Dataset entries
#####

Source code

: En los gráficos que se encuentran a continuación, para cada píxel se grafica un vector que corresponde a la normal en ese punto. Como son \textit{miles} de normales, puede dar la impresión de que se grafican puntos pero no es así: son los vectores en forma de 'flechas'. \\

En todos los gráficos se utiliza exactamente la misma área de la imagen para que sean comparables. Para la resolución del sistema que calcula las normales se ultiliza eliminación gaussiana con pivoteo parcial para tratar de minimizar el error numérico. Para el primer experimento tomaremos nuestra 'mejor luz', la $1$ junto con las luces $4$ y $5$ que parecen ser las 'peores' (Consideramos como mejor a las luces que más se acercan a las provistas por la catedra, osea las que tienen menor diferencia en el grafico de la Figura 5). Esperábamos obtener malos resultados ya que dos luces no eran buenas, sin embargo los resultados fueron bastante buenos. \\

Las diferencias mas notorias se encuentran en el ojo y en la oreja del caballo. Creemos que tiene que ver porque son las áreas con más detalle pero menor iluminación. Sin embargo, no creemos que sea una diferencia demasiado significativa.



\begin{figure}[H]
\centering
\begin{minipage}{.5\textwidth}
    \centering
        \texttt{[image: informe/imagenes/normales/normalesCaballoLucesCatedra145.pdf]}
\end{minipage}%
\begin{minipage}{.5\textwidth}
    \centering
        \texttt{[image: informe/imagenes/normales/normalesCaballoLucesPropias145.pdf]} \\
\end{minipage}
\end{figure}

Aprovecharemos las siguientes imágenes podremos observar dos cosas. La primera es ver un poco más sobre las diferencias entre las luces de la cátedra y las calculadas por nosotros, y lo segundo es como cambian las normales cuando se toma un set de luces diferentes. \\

#####

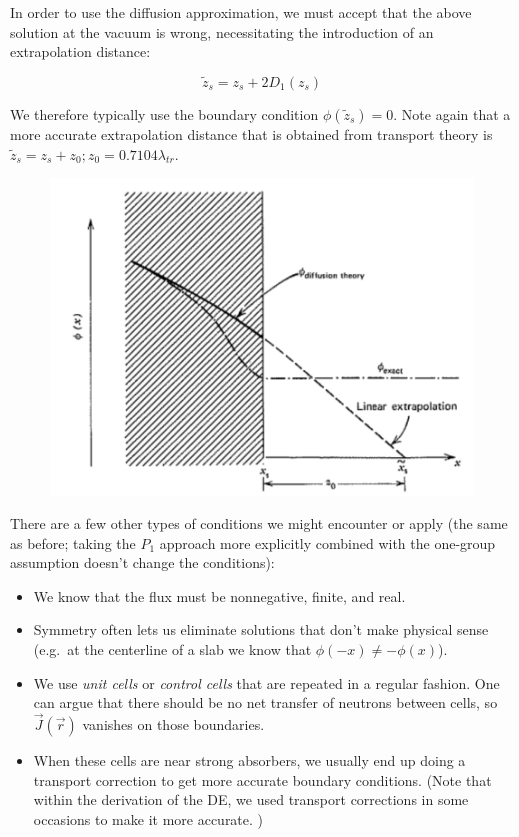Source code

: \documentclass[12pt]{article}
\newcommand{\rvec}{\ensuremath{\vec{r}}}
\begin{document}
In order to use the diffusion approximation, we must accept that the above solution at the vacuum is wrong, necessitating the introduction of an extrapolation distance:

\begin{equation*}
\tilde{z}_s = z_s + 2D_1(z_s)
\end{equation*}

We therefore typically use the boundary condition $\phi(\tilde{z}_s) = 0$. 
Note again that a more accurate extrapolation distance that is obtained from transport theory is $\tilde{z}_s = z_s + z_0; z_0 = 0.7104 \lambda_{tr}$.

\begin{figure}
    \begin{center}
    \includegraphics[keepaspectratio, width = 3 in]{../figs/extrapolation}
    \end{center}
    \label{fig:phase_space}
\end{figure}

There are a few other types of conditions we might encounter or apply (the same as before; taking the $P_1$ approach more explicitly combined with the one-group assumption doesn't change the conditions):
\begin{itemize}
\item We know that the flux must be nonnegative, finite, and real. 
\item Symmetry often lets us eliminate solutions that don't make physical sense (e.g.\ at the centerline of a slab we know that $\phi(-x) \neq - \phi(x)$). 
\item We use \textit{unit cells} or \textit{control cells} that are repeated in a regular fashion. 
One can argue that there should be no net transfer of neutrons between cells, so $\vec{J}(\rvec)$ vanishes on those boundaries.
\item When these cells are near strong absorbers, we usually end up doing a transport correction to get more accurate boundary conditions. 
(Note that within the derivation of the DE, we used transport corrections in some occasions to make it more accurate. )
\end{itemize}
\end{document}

#####

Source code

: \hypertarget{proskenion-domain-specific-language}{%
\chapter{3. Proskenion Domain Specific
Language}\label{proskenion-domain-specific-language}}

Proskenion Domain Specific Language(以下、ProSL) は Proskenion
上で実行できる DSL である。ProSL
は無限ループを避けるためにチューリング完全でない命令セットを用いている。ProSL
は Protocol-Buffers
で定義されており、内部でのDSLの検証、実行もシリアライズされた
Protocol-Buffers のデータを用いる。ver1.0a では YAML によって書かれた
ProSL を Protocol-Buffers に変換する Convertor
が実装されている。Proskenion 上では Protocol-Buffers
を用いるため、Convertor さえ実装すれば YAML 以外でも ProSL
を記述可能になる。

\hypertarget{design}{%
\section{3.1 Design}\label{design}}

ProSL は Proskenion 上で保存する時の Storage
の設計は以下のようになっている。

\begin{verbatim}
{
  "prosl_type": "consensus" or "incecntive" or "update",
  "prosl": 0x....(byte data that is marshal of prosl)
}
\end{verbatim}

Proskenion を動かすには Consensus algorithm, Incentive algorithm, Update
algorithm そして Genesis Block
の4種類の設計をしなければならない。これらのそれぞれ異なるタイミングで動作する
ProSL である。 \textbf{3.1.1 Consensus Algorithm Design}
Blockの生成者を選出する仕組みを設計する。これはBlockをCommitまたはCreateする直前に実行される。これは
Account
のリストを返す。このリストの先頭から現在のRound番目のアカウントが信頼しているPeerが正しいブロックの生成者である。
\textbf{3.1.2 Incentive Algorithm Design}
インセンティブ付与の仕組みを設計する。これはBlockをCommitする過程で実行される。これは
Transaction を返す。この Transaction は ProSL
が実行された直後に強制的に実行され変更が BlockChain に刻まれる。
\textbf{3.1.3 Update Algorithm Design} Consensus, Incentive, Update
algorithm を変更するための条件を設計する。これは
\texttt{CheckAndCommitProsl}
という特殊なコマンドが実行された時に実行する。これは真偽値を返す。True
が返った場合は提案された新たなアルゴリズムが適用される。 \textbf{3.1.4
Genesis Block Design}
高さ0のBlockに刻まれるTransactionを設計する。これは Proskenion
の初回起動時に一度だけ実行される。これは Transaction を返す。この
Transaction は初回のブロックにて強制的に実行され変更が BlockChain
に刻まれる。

#####

Task to complete:
Above are the records; repeat exactly the lines from the one holding "の設計は以下のようになっている。" down to the one holding "algorithm そして Genesis Block", end lines included.

Reply to the exercise:
の設計は以下のようになっている。

\begin{verbatim}
{
  "prosl_type": "consensus" or "incecntive" or "update",
  "prosl": 0x....(byte data that is marshal of prosl)
}
\end{verbatim}

Proskenion を動かすには Consensus algorithm, Incentive algorithm, Update
algorithm そして Genesis Block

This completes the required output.